# Calculating uncertainty in the final result (combining uncertainties)

I'm struggling to determine the uncertainty in $F$ so it would match the textbook answer.

The problem statement is: A force F is obtained using the equation: $F = \frac{mv^2}{2\pi(x_2 - x_1)}$. The readings taken were: $m = 54.0 \pm 0.5\ \mathrm{kg}$, $v = 6.3 \pm 0.2\ \mathrm{ms}^{-1}$, $x_2 = 4.7 \pm 0.1\ \mathrm{m}$, $x_1 = 3.9 \pm 0.1\ \mathrm{m}$. Calculate the value of F and determine the uncertainty in your value.

Calculating the force: $F = \frac{(54.0\ \mathrm{kg}) \times (6.3\ \mathrm{ms}^{-1})^2}{2 \pi \times (4.7\ \mathrm{m} - 3.9\ \mathrm{m})} \approx 426.388\ \mathrm{N} = 430\ \mathrm{N} \text{(to 2 s.f.)}$. This agrees with the textbook answer.

Now, let $X = x_2 - x_1$. Then $X = 4.7\ \mathrm{m} - 3.9\ \mathrm{m} = 0.8\ \mathrm{m}$. The uncertainty in $X$ is $\delta X = \sqrt{(\delta x_2)^2 + (\delta x_1)^2} = \sqrt{(0.1\ \mathrm{m})^2 + (0.1\ \mathrm{m})^2} \approx 0.1414\ \mathrm{m}$. Thus, $X=0.8 \pm 0.1\ \mathrm{m}$ and the formula becomes $F = \frac{mv^2}{2\pi \times X} = \frac{1}{2 \pi} \frac{m v v}{X}$. This means I can now use another standard formula to calculate the uncertainty in $F$:

$\delta F = \sqrt{(\frac{\delta m}{m})^2 + (\frac{\delta v}{v})^2 + (\frac{\delta v}{v})^2 + (\frac{\delta X}{X})^2}$. And with values $\delta F = \sqrt{(\frac{0.5\ \mathrm{kg}}{54.0\ \mathrm{kg}})^2 + 2 \times (\frac{0.2\ \mathrm{ms}^{-1}}{6.3 \ \mathrm{ms}^{-1}})^2 + (\frac{0.1414\ \mathrm{m}}{0.8\ \mathrm{m}})^2} \approx 0.133$ or about 13%.

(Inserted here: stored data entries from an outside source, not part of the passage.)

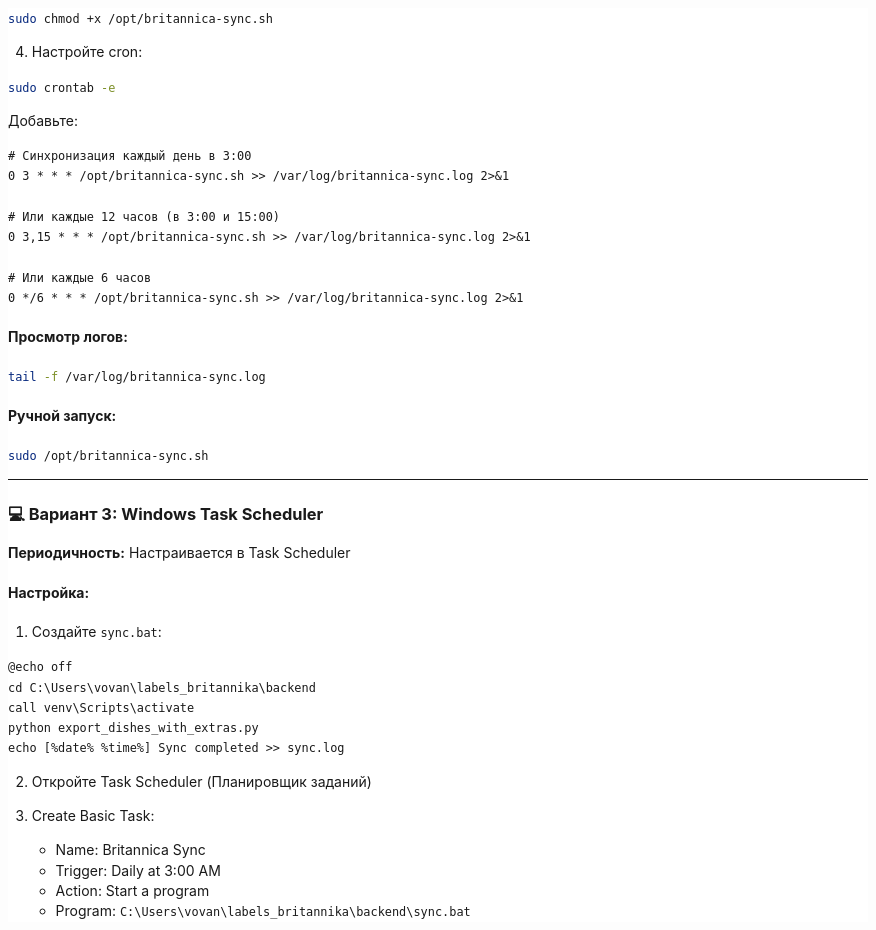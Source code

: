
 ```bash
sudo chmod +x /opt/britannica-sync.sh
```

4. Настройте cron:
```bash
sudo crontab -e
```

Добавьте:
```cron
# Синхронизация каждый день в 3:00
0 3 * * * /opt/britannica-sync.sh >> /var/log/britannica-sync.log 2>&1

# Или каждые 12 часов (в 3:00 и 15:00)
0 3,15 * * * /opt/britannica-sync.sh >> /var/log/britannica-sync.log 2>&1

# Или каждые 6 часов
0 */6 * * * /opt/britannica-sync.sh >> /var/log/britannica-sync.log 2>&1
```

#### Просмотр логов:

```bash
tail -f /var/log/britannica-sync.log
```

#### Ручной запуск:

```bash
sudo /opt/britannica-sync.sh
```

---

### 💻 Вариант 3: Windows Task Scheduler

**Периодичность:** Настраивается в Task Scheduler

#### Настройка:

1. Создайте `sync.bat`:
```batch
@echo off
cd C:\Users\vovan\labels_britannika\backend
call venv\Scripts\activate
python export_dishes_with_extras.py
echo [%date% %time%] Sync completed >> sync.log
```

2. Откройте Task Scheduler (Планировщик заданий)

3. Create Basic Task:
   - Name: Britannica Sync
   - Trigger: Daily at 3:00 AM
   - Action: Start a program
   - Program: `C:\Users\vovan\labels_britannika\backend\sync.bat`
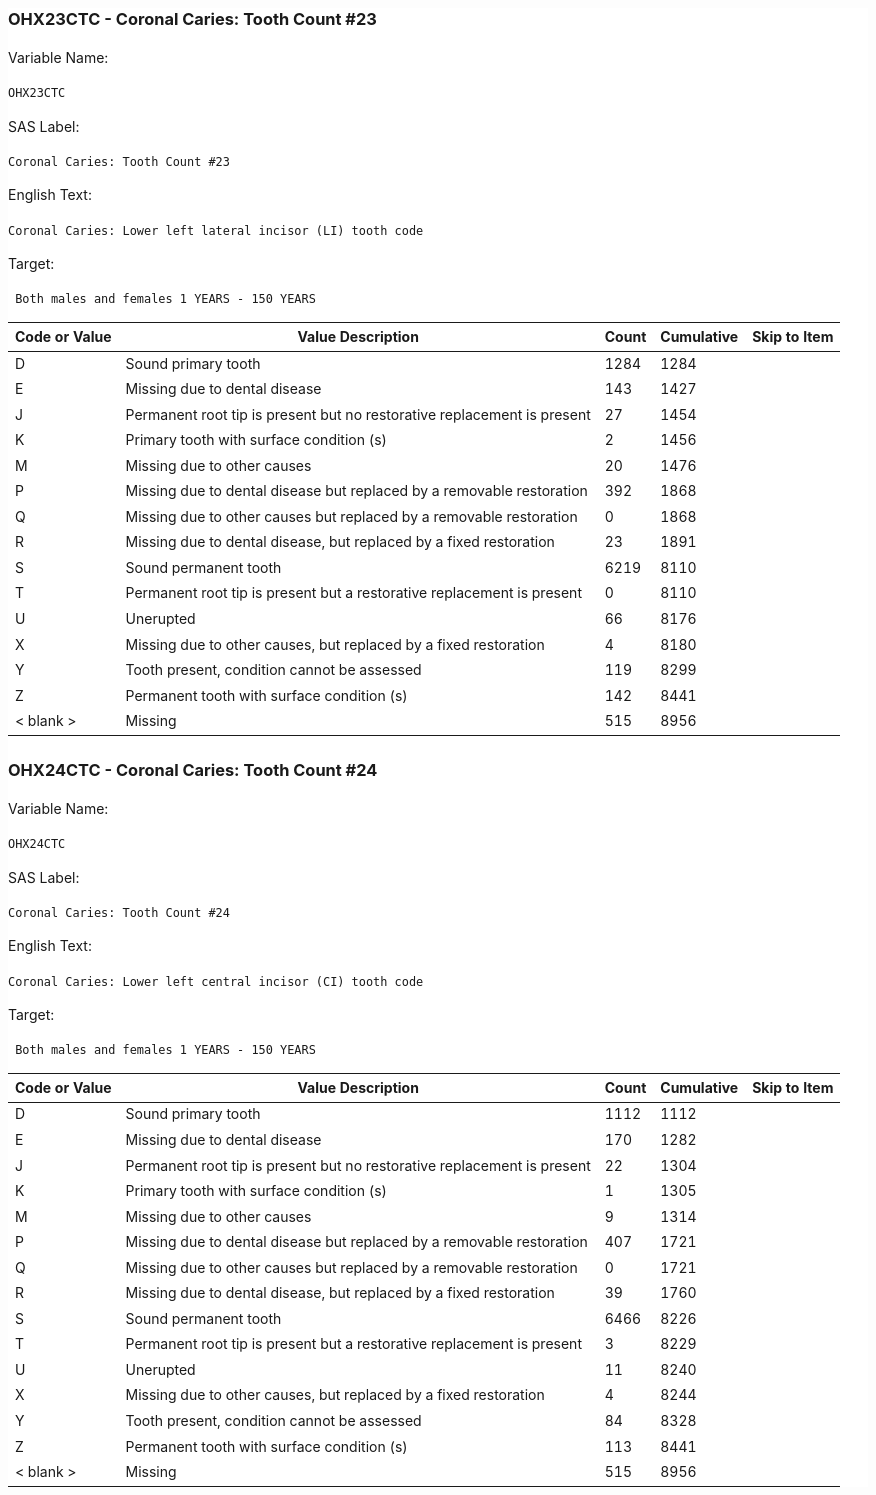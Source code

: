 ### OHX23CTC - Coronal Caries: Tooth Count #23

Variable Name:

    OHX23CTC
SAS Label:

    Coronal Caries: Tooth Count #23
English Text:

    Coronal Caries: Lower left lateral incisor (LI) tooth code
Target:

     Both males and females 1 YEARS - 150 YEARS
Code or Value | Value Description | Count | Cumulative | Skip to Item  
---|---|---|---|---  
D | Sound primary tooth | 1284 | 1284 |   
E | Missing due to dental disease | 143 | 1427 |   
J | Permanent root tip is present but no restorative replacement is present | 27 | 1454 |   
K | Primary tooth with surface condition (s) | 2 | 1456 |   
M | Missing due to other causes | 20 | 1476 |   
P | Missing due to dental disease but replaced by a removable restoration | 392 | 1868 |   
Q | Missing due to other causes but replaced by a removable restoration | 0 | 1868 |   
R | Missing due to dental disease, but replaced by a fixed restoration | 23 | 1891 |   
S | Sound permanent tooth | 6219 | 8110 |   
T | Permanent root tip is present but a restorative replacement is present | 0 | 8110 |   
U | Unerupted | 66 | 8176 |   
X | Missing due to other causes, but replaced by a fixed restoration | 4 | 8180 |   
Y | Tooth present, condition cannot be assessed | 119 | 8299 |   
Z | Permanent tooth with surface condition (s) | 142 | 8441 |   
< blank > | Missing | 515 | 8956 |   
  
### OHX24CTC - Coronal Caries: Tooth Count #24

Variable Name:

    OHX24CTC
SAS Label:

    Coronal Caries: Tooth Count #24
English Text:

    Coronal Caries: Lower left central incisor (CI) tooth code
Target:

     Both males and females 1 YEARS - 150 YEARS
Code or Value | Value Description | Count | Cumulative | Skip to Item  
---|---|---|---|---  
D | Sound primary tooth | 1112 | 1112 |   
E | Missing due to dental disease | 170 | 1282 |   
J | Permanent root tip is present but no restorative replacement is present | 22 | 1304 |   
K | Primary tooth with surface condition (s) | 1 | 1305 |   
M | Missing due to other causes | 9 | 1314 |   
P | Missing due to dental disease but replaced by a removable restoration | 407 | 1721 |   
Q | Missing due to other causes but replaced by a removable restoration | 0 | 1721 |   
R | Missing due to dental disease, but replaced by a fixed restoration | 39 | 1760 |   
S | Sound permanent tooth | 6466 | 8226 |   
T | Permanent root tip is present but a restorative replacement is present | 3 | 8229 |   
U | Unerupted | 11 | 8240 |   
X | Missing due to other causes, but replaced by a fixed restoration | 4 | 8244 |   
Y | Tooth present, condition cannot be assessed | 84 | 8328 |   
Z | Permanent tooth with surface condition (s) | 113 | 8441 |   
< blank > | Missing | 515 | 8956 |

But the bloody textbook says it is 40% and quotes the answer as $430 \pm 180\ \mathrm{N}$.

I've tried some calculations with various values within the uncertainty and my result was always within 13% (or about 60 N) of 430 N, just as I would expect.

Where have I got wrong?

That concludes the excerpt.